--- PROBLEM DETAILS ---
Nothing but the lines holding the string "있었습니다" should appear in the answer. Copy them from the entries.

[Records from a data collection]
# # # # #
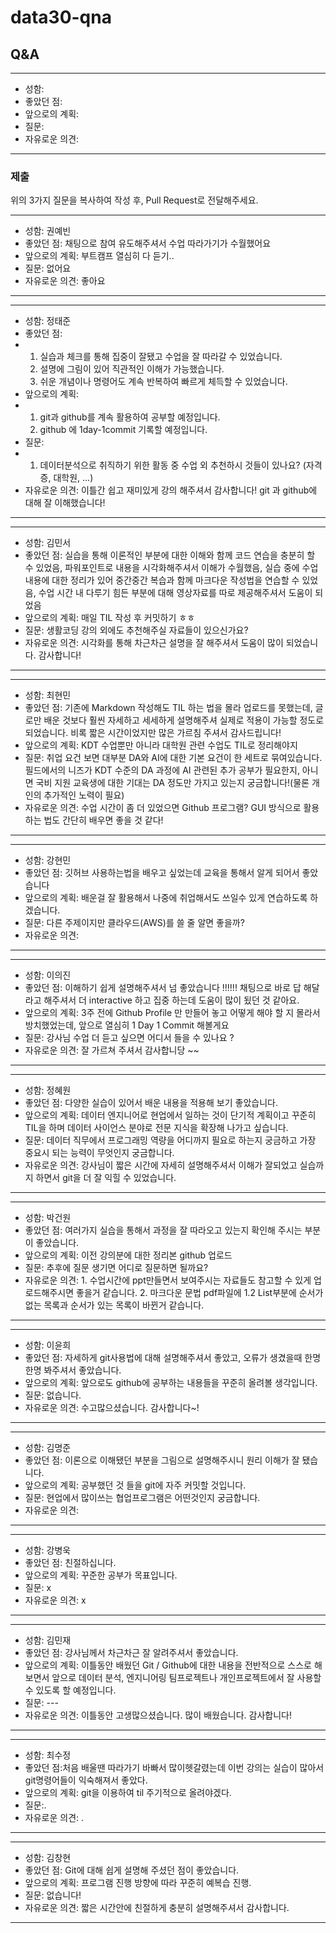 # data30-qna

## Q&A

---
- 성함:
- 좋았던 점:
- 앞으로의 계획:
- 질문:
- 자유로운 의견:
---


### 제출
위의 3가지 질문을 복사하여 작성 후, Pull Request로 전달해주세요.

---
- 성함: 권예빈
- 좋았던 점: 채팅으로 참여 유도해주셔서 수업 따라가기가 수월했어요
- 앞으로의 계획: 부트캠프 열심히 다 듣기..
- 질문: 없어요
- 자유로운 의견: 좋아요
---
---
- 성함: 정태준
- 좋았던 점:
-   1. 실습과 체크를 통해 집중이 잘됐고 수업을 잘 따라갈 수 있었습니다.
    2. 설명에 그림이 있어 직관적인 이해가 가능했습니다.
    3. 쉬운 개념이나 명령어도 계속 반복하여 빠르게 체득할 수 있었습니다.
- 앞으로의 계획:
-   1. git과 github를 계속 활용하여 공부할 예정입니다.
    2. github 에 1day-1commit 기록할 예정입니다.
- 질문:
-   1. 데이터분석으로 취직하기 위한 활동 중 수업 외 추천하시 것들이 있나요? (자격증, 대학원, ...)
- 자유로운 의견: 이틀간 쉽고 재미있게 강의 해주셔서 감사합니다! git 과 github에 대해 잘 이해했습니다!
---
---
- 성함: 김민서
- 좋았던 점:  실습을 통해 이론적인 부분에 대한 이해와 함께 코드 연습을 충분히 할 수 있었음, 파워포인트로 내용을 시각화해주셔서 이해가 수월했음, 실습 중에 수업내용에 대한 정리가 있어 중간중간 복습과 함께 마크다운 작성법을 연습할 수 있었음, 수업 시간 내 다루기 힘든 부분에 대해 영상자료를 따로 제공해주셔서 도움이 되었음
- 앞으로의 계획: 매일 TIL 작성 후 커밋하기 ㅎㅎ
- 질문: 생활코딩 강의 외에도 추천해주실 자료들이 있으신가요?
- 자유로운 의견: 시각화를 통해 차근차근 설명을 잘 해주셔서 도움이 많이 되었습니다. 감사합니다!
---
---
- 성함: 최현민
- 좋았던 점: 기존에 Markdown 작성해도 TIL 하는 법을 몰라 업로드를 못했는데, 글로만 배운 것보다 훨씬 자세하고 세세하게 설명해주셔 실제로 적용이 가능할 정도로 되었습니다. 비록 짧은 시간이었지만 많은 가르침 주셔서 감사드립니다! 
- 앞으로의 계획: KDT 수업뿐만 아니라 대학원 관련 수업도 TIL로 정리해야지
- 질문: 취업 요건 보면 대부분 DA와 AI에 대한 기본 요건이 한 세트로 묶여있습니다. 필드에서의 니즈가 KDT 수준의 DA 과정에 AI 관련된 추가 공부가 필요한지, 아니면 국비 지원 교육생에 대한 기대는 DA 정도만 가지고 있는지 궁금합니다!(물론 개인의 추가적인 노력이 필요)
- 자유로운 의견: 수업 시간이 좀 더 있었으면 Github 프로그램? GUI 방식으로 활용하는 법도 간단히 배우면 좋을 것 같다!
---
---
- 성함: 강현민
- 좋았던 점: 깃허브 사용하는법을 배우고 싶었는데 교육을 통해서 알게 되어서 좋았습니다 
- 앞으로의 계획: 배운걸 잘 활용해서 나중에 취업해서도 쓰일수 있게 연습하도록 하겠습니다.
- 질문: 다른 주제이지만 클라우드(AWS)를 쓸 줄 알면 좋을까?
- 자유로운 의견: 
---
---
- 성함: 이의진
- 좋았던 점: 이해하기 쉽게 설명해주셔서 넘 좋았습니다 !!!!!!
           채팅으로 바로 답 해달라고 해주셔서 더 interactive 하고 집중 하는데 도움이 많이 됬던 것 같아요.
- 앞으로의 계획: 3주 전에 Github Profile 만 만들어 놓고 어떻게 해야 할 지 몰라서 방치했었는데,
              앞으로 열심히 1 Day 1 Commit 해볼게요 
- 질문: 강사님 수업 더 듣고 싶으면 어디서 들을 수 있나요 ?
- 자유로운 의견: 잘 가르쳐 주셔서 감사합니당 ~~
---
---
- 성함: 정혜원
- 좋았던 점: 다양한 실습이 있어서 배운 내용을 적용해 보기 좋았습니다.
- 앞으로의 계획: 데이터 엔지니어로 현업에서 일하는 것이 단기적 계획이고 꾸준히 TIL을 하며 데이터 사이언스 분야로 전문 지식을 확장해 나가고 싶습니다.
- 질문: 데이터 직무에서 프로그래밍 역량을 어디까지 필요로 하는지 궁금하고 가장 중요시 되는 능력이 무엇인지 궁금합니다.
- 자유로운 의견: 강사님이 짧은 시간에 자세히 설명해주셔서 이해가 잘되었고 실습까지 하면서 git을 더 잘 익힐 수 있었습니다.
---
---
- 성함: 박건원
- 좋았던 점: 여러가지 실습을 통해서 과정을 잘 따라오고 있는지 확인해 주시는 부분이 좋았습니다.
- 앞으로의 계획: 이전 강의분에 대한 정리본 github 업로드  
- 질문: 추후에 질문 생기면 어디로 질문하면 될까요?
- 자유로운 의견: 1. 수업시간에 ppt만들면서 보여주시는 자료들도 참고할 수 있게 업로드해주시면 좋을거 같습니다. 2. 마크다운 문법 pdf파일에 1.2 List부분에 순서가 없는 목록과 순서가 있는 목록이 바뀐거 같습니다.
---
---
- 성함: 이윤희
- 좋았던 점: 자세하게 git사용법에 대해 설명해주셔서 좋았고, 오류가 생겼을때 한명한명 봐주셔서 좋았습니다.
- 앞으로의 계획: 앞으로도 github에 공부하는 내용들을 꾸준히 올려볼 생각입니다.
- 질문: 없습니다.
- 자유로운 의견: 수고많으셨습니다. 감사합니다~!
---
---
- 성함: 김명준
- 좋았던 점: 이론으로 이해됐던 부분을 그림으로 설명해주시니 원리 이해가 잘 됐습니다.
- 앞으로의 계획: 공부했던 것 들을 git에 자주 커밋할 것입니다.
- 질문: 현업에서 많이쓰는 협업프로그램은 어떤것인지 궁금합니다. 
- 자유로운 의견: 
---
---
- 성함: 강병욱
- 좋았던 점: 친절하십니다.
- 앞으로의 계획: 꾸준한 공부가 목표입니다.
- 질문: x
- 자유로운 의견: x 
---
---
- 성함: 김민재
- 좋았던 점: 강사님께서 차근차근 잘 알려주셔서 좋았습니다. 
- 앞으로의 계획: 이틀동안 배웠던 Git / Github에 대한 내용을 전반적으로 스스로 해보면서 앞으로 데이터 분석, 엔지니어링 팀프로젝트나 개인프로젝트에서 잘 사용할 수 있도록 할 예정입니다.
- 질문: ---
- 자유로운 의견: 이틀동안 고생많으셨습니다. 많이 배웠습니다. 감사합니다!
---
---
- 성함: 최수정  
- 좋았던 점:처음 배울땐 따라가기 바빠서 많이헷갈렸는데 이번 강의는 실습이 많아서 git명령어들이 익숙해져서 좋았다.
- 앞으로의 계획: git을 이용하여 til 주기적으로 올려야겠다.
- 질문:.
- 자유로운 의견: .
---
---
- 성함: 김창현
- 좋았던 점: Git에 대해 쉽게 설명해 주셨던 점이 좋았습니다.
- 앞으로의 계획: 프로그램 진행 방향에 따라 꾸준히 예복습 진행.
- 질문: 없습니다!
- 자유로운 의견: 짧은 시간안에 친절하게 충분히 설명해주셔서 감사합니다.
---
# # # # #
--- OUTPUT ---
-   1. 실습과 체크를 통해 집중이 잘됐고 수업을 잘 따라갈 수 있었습니다.
    3. 쉬운 개념이나 명령어도 계속 반복하여 빠르게 체득할 수 있었습니다.
- 자유로운 의견: 강사님이 짧은 시간에 자세히 설명해주셔서 이해가 잘되었고 실습까지 하면서 git을 더 잘 익힐 수 있었습니다.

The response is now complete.